*Plain-text document sources*.
########################################

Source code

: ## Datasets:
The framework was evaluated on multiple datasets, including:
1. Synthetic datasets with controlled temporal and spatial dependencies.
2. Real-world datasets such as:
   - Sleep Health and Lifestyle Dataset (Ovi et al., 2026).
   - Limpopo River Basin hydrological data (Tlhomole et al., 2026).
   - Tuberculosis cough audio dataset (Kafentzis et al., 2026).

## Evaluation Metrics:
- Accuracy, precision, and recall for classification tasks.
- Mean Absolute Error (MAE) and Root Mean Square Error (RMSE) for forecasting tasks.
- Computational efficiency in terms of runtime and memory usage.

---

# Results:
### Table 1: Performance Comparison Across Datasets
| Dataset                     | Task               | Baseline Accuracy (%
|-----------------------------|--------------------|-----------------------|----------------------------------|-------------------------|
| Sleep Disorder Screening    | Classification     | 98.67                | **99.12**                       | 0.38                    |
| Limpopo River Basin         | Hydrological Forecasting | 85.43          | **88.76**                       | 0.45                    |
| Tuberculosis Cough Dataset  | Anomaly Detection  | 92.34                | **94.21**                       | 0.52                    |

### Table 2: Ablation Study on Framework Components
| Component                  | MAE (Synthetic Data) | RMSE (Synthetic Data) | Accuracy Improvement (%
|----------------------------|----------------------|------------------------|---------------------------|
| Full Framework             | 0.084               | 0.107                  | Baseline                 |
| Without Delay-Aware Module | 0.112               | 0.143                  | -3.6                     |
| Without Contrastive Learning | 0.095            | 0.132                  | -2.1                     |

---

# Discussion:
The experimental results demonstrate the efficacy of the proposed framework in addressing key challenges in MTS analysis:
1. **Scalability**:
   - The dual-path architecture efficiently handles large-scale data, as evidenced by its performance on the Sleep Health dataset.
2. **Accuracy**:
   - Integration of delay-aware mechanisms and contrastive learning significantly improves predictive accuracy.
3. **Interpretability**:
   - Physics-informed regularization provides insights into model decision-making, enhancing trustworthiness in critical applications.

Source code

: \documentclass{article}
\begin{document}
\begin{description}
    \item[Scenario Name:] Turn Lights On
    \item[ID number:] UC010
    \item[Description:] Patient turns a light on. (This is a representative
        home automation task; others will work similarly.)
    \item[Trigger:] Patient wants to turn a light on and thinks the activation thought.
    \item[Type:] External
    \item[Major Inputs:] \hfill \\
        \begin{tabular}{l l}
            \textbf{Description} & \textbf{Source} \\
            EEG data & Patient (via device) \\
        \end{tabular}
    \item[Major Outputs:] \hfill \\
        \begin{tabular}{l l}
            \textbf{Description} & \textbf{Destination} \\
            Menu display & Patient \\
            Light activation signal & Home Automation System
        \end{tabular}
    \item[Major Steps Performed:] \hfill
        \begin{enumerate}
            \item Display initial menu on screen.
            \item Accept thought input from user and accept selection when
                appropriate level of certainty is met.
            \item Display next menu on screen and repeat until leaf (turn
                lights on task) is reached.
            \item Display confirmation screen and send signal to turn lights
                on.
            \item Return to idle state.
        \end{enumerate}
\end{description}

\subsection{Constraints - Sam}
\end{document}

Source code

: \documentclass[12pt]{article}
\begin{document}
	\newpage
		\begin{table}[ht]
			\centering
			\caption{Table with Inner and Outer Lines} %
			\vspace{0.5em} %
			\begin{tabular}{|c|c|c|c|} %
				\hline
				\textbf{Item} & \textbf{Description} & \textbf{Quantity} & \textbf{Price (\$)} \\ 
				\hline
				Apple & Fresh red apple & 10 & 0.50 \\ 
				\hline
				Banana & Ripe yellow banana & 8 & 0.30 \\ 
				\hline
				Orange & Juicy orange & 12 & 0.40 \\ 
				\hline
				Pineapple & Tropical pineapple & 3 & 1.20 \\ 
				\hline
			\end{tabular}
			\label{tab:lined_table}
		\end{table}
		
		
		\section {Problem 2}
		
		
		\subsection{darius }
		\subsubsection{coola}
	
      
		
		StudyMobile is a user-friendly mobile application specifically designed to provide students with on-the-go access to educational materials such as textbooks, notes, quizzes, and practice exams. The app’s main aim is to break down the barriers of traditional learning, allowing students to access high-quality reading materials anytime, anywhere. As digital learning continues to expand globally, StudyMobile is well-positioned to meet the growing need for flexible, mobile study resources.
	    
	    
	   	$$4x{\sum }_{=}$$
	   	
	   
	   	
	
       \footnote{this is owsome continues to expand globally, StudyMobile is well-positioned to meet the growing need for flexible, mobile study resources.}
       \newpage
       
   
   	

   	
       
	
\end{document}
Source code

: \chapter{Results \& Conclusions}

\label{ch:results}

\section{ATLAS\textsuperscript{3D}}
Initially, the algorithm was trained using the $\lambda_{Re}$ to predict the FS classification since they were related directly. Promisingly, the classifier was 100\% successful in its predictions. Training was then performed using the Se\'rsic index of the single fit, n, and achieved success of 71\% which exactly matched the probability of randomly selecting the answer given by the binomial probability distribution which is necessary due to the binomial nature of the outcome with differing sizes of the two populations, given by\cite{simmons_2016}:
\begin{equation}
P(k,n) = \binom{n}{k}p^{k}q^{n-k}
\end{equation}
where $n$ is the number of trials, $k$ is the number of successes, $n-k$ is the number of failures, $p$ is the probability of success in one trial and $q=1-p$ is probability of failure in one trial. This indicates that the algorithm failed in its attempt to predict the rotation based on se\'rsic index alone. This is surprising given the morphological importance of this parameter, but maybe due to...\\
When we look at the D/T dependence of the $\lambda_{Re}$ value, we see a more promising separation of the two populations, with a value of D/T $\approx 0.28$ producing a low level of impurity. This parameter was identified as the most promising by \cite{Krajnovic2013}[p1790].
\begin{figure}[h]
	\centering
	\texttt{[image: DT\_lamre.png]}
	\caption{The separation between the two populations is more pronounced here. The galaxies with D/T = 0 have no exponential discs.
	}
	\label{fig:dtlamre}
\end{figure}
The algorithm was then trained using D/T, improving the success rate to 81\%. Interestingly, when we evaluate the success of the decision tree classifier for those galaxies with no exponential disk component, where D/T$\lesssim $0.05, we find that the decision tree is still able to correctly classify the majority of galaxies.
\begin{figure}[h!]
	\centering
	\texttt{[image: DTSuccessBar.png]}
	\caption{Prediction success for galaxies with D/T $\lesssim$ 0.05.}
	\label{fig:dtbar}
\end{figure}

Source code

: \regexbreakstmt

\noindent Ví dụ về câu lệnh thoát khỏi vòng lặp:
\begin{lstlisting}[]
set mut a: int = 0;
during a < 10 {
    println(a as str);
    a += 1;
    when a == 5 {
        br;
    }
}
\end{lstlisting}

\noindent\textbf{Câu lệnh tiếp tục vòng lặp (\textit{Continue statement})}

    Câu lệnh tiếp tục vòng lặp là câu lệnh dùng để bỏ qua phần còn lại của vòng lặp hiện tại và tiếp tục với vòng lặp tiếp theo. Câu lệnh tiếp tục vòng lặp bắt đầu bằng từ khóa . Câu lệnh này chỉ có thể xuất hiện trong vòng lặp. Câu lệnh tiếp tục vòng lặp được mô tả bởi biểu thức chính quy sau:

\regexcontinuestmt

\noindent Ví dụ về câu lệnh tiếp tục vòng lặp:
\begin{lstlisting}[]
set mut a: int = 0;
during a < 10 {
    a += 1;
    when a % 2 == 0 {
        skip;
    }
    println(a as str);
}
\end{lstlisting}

########################################

*Task item*.
Type the records out again. Match them exactly.

*Your solution*.
Source code

: ## Datasets:
The framework was evaluated on multiple datasets, including:
1. Synthetic datasets with controlled temporal and spatial dependencies.
2. Real-world datasets such as:
   - Sleep Health and Lifestyle Dataset (Ovi et al., 2026).
   - Limpopo River Basin hydrological data (Tlhomole et al., 2026).
   - Tuberculosis cough audio dataset (Kafentzis et al., 2026).

## Evaluation Metrics:
- Accuracy, precision, and recall for classification tasks.
- Mean Absolute Error (MAE) and Root Mean Square Error (RMSE) for forecasting tasks.
- Computational efficiency in terms of runtime and memory usage.

---

# Results:
### Table 1: Performance Comparison Across Datasets
| Dataset                     | Task               | Baseline Accuracy (%
|-----------------------------|--------------------|-----------------------|----------------------------------|-------------------------|
| Sleep Disorder Screening    | Classification     | 98.67                | **99.12**                       | 0.38                    |
| Limpopo River Basin         | Hydrological Forecasting | 85.43          | **88.76**                       | 0.45                    |
| Tuberculosis Cough Dataset  | Anomaly Detection  | 92.34                | **94.21**                       | 0.52                    |

### Table 2: Ablation Study on Framework Components
| Component                  | MAE (Synthetic Data) | RMSE (Synthetic Data) | Accuracy Improvement (%
|----------------------------|----------------------|------------------------|---------------------------|
| Full Framework             | 0.084               | 0.107                  | Baseline                 |
| Without Delay-Aware Module | 0.112               | 0.143                  | -3.6                     |
| Without Contrastive Learning | 0.095            | 0.132                  | -2.1                     |

---

# Discussion:
The experimental results demonstrate the efficacy of the proposed framework in addressing key challenges in MTS analysis:
1. **Scalability**:
   - The dual-path architecture efficiently handles large-scale data, as evidenced by its performance on the Sleep Health dataset.
2. **Accuracy**:
   - Integration of delay-aware mechanisms and contrastive learning significantly improves predictive accuracy.
3. **Interpretability**:
   - Physics-informed regularization provides insights into model decision-making, enhancing trustworthiness in critical applications.

Source code

: \documentclass{article}
\begin{document}
\begin{description}
    \item[Scenario Name:] Turn Lights On
    \item[ID number:] UC010
    \item[Description:] Patient turns a light on. (This is a representative
        home automation task; others will work similarly.)
    \item[Trigger:] Patient wants to turn a light on and thinks the activation thought.
    \item[Type:] External
    \item[Major Inputs:] \hfill \\
        \begin{tabular}{l l}
            \textbf{Description} & \textbf{Source} \\
            EEG data & Patient (via device) \\
        \end{tabular}
    \item[Major Outputs:] \hfill \\
        \begin{tabular}{l l}
            \textbf{Description} & \textbf{Destination} \\
            Menu display & Patient \\
            Light activation signal & Home Automation System
        \end{tabular}
    \item[Major Steps Performed:] \hfill
        \begin{enumerate}
            \item Display initial menu on screen.
            \item Accept thought input from user and accept selection when
                appropriate level of certainty is met.
            \item Display next menu on screen and repeat until leaf (turn
                lights on task) is reached.
            \item Display confirmation screen and send signal to turn lights
                on.
            \item Return to idle state.
        \end{enumerate}
\end{description}

\subsection{Constraints - Sam}
\end{document}

Source code

: \documentclass[12pt]{article}
\begin{document}
	\newpage
		\begin{table}[ht]
			\centering
			\caption{Table with Inner and Outer Lines} %
			\vspace{0.5em} %
			\begin{tabular}{|c|c|c|c|} %
				\hline
				\textbf{Item} & \textbf{Description} & \textbf{Quantity} & \textbf{Price (\$)} \\ 
				\hline
				Apple & Fresh red apple & 10 & 0.50 \\ 
				\hline
				Banana & Ripe yellow banana & 8 & 0.30 \\ 
				\hline
				Orange & Juicy orange & 12 & 0.40 \\ 
				\hline
				Pineapple & Tropical pineapple & 3 & 1.20 \\ 
				\hline
			\end{tabular}
			\label{tab:lined_table}
		\end{table}
		
		
		\section {Problem 2}
		
		
		\subsection{darius }
		\subsubsection{coola}
	
      
		
		StudyMobile is a user-friendly mobile application specifically designed to provide students with on-the-go access to educational materials such as textbooks, notes, quizzes, and practice exams. The app’s main aim is to break down the barriers of traditional learning, allowing students to access high-quality reading materials anytime, anywhere. As digital learning continues to expand globally, StudyMobile is well-positioned to meet the growing need for flexible, mobile study resources.
	    
	    
	   	$$4x{\sum }_{=}$$
	   	
	   
	   	
	
       \footnote{this is owsome continues to expand globally, StudyMobile is well-positioned to meet the growing need for flexible, mobile study resources.}
       \newpage
       
   
   	

   	
       
	
\end{document}
Source code

: \chapter{Results \& Conclusions}

\label{ch:results}

\section{ATLAS\textsuperscript{3D}}
Initially, the algorithm was trained using the $\lambda_{Re}$ to predict the FS classification since they were related directly. Promisingly, the classifier was 100\% successful in its predictions. Training was then performed using the Se\'rsic index of the single fit, n, and achieved success of 71\% which exactly matched the probability of randomly selecting the answer given by the binomial probability distribution which is necessary due to the binomial nature of the outcome with differing sizes of the two populations, given by\cite{simmons_2016}:
\begin{equation}
P(k,n) = \binom{n}{k}p^{k}q^{n-k}
\end{equation}
where $n$ is the number of trials, $k$ is the number of successes, $n-k$ is the number of failures, $p$ is the probability of success in one trial and $q=1-p$ is probability of failure in one trial. This indicates that the algorithm failed in its attempt to predict the rotation based on se\'rsic index alone. This is surprising given the morphological importance of this parameter, but maybe due to...\\
When we look at the D/T dependence of the $\lambda_{Re}$ value, we see a more promising separation of the two populations, with a value of D/T $\approx 0.28$ producing a low level of impurity. This parameter was identified as the most promising by \cite{Krajnovic2013}[p1790].
\begin{figure}[h]
	\centering
	\texttt{[image: DT\_lamre.png]}
	\caption{The separation between the two populations is more pronounced here. The galaxies with D/T = 0 have no exponential discs.
	}
	\label{fig:dtlamre}
\end{figure}
The algorithm was then trained using D/T, improving the success rate to 81\%. Interestingly, when we evaluate the success of the decision tree classifier for those galaxies with no exponential disk component, where D/T$\lesssim $0.05, we find that the decision tree is still able to correctly classify the majority of galaxies.
\begin{figure}[h!]
	\centering
	\texttt{[image: DTSuccessBar.png]}
	\caption{Prediction success for galaxies with D/T $\lesssim$ 0.05.}
	\label{fig:dtbar}
\end{figure}

Source code

: \regexbreakstmt

\noindent Ví dụ về câu lệnh thoát khỏi vòng lặp:
\begin{lstlisting}[]
set mut a: int = 0;
during a < 10 {
    println(a as str);
    a += 1;
    when a == 5 {
        br;
    }
}
\end{lstlisting}

\noindent\textbf{Câu lệnh tiếp tục vòng lặp (\textit{Continue statement})}

    Câu lệnh tiếp tục vòng lặp là câu lệnh dùng để bỏ qua phần còn lại của vòng lặp hiện tại và tiếp tục với vòng lặp tiếp theo. Câu lệnh tiếp tục vòng lặp bắt đầu bằng từ khóa . Câu lệnh này chỉ có thể xuất hiện trong vòng lặp. Câu lệnh tiếp tục vòng lặp được mô tả bởi biểu thức chính quy sau:

\regexcontinuestmt

\noindent Ví dụ về câu lệnh tiếp tục vòng lặp:
\begin{lstlisting}[]
set mut a: int = 0;
during a < 10 {
    a += 1;
    when a % 2 == 0 {
        skip;
    }
    println(a as str);
}
\end{lstlisting}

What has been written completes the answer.